**EXERCISE DATA**
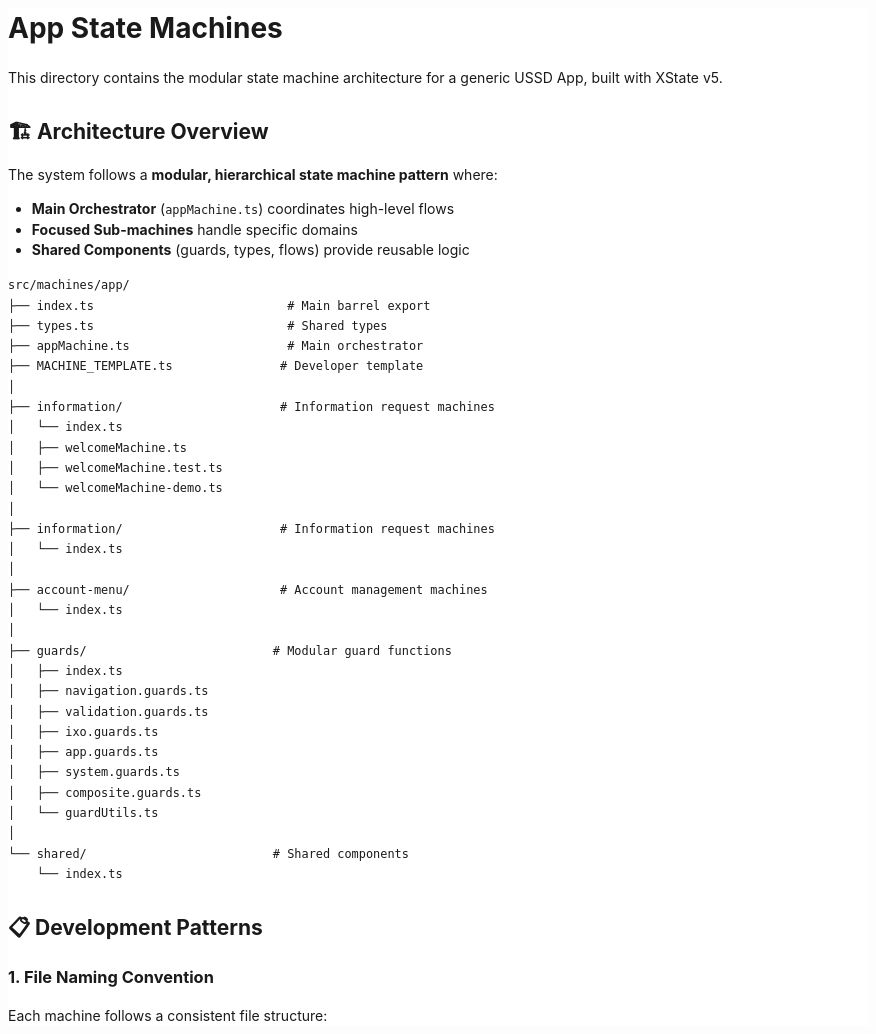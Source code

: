 # App State Machines

This directory contains the modular state machine architecture for a generic USSD App, built with XState v5.

## 🏗️ Architecture Overview

The system follows a **modular, hierarchical state machine pattern** where:

- **Main Orchestrator** (`appMachine.ts`) coordinates high-level flows
- **Focused Sub-machines** handle specific domains
- **Shared Components** (guards, types, flows) provide reusable logic

```
src/machines/app/
├── index.ts                           # Main barrel export
├── types.ts                           # Shared types
├── appMachine.ts                      # Main orchestrator
├── MACHINE_TEMPLATE.ts               # Developer template
│
├── information/                      # Information request machines
│   └── index.ts
│   ├── welcomeMachine.ts
│   ├── welcomeMachine.test.ts
│   └── welcomeMachine-demo.ts
│
├── information/                      # Information request machines
│   └── index.ts
│
├── account-menu/                     # Account management machines
│   └── index.ts
│
├── guards/                          # Modular guard functions
│   ├── index.ts
│   ├── navigation.guards.ts
│   ├── validation.guards.ts
│   ├── ixo.guards.ts
│   ├── app.guards.ts
│   ├── system.guards.ts
│   ├── composite.guards.ts
│   └── guardUtils.ts
│
└── shared/                          # Shared components
    └── index.ts
```

## 📋 Development Patterns

### 1. File Naming Convention

Each machine follows a consistent file structure:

**DIRECTIONS FOR THIS TASK**
For each line in the data that holds the word "system", copy the line.

**SOLVED PROBLEM**
The system follows a **modular, hierarchical state machine pattern** where:
│   ├── system.guards.ts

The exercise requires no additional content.